Carne y sangre, para los hebreos, significaban
la persona real y concreta. La carne
no era solamente el soporte material de la existencia, así como la sangre tampoco era simplemente un
elemento orgánico de la persona. Carne
es toda la persona, y sangre es
sinónimo de la vida que Dios da y que a Dios pertenece. Así, pues, comer
su carne y beber su sangre significaban entrar en comunión con Él,
asimilar su modo de ser.
Eso
es lo que da al hombre la vida que perdura, porque es participación de la
vida-amor de Dios, que es más fuerte que la muerte.

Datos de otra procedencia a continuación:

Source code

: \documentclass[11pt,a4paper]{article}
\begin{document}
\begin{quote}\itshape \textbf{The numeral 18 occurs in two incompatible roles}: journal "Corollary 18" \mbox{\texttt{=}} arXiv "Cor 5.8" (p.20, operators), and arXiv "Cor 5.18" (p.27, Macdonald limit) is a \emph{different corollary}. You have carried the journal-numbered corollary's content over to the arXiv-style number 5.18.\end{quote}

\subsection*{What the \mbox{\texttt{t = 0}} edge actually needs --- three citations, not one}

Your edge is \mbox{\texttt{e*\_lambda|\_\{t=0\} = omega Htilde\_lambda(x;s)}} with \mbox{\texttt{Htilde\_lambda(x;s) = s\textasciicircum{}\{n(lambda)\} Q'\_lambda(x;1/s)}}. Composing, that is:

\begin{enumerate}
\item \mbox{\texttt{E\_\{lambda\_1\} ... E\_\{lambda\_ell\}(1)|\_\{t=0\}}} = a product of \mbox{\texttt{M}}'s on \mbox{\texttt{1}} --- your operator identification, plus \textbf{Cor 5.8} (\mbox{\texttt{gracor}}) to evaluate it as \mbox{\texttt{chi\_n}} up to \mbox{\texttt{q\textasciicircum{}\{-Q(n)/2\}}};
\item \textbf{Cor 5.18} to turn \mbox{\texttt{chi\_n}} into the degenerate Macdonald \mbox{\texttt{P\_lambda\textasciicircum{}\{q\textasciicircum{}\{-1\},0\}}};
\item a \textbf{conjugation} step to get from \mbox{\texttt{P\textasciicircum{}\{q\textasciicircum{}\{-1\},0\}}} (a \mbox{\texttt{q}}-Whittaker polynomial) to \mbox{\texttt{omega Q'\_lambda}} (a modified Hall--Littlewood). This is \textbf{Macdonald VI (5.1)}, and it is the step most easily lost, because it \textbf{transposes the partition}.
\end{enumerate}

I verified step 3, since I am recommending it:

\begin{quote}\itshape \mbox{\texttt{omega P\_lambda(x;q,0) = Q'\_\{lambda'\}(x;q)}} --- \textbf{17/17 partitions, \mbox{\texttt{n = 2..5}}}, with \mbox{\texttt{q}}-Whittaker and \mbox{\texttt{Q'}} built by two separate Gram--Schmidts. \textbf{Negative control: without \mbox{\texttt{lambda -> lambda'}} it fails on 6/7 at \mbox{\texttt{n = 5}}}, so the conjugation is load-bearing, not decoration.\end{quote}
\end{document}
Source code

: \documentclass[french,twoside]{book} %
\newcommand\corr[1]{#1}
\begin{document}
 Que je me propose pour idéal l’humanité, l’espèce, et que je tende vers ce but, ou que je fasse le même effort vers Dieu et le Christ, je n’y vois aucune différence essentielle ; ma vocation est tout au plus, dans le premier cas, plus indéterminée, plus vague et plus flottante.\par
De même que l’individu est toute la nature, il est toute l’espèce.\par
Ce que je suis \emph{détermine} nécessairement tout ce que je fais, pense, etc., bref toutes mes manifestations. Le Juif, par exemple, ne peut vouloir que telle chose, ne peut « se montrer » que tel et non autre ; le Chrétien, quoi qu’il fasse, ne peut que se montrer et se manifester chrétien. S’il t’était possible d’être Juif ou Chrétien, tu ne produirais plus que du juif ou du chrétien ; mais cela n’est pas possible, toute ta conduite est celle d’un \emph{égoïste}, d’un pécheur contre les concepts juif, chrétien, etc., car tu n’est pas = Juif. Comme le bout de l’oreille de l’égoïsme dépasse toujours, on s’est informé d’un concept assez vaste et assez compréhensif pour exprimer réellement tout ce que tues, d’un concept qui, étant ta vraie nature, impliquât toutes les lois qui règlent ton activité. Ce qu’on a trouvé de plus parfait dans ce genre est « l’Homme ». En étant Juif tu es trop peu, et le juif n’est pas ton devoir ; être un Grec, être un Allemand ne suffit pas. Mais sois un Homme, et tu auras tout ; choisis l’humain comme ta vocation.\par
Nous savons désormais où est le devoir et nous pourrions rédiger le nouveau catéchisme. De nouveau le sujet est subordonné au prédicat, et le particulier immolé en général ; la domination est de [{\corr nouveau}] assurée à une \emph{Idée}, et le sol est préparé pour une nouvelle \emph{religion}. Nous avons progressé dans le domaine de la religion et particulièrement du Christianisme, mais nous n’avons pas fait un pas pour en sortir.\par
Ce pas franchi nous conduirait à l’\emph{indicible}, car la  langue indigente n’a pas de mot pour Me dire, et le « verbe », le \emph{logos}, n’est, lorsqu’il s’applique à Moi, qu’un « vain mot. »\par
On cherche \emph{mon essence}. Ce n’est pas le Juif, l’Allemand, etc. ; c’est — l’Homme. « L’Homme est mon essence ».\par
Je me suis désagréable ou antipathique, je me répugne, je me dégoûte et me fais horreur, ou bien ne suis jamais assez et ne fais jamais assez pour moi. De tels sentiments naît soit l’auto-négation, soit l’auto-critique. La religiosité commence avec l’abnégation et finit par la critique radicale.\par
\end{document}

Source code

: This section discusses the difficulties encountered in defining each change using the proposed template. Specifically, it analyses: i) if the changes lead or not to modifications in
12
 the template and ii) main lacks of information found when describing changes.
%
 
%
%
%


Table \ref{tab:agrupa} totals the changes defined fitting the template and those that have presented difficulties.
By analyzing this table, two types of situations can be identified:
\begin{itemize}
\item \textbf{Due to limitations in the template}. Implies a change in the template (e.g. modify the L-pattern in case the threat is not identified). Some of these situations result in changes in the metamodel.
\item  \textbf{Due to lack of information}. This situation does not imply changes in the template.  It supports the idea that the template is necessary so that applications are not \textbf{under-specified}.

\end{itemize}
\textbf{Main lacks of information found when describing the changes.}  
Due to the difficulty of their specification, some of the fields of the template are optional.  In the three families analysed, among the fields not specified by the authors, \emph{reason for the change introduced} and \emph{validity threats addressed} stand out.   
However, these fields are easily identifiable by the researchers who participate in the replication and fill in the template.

Por eso, aunque a los
judíos les resultó un lenguaje duro y crudo, Jesús no dudó en emplear el verbo comer, porque comer significa asumir, digerir, asimilar. Diez veces se emplea el
verbo comer, en el sentido de masticar, seis veces se menciona la carne y cuatro veces beber su sangre.
El
comer humano es más que una función vital de conservación; es un acto de
comunión entre quien da la vida y quien come. El comer es comunicación. Comer
el cuerpo de Jesús, pan nuestro, es convertirnos en Él. Amándolo y comiendo su
carne nos hacemos hijos de Dios, entramos en comunión con el Padre y con
nuestros semejantes.
Podríamos decir que las dos afirmaciones más
importantes del texto son éstas: El
que cree tiene vida eterna, y El que come
de este pan vivirá para siempre. Creer en Jesús, asumir como propio
su modo de ser y de pensar; comer su cuerpo es asimilar su ser; en esto
consiste la «vida eterna» que se concede vivir ya desde ahora. Por vida eterna
entendemos no solamente una vida que trasciende la duración del tiempo y
sobrepasa los límites de la muerte, sino tener la vida definitiva, que todo ser humano anhela. Una vida así sólo
es posible si entramos a participar en la vida misma de Dios. Y eso es
justamente lo que Jesús nos ofrece y promete.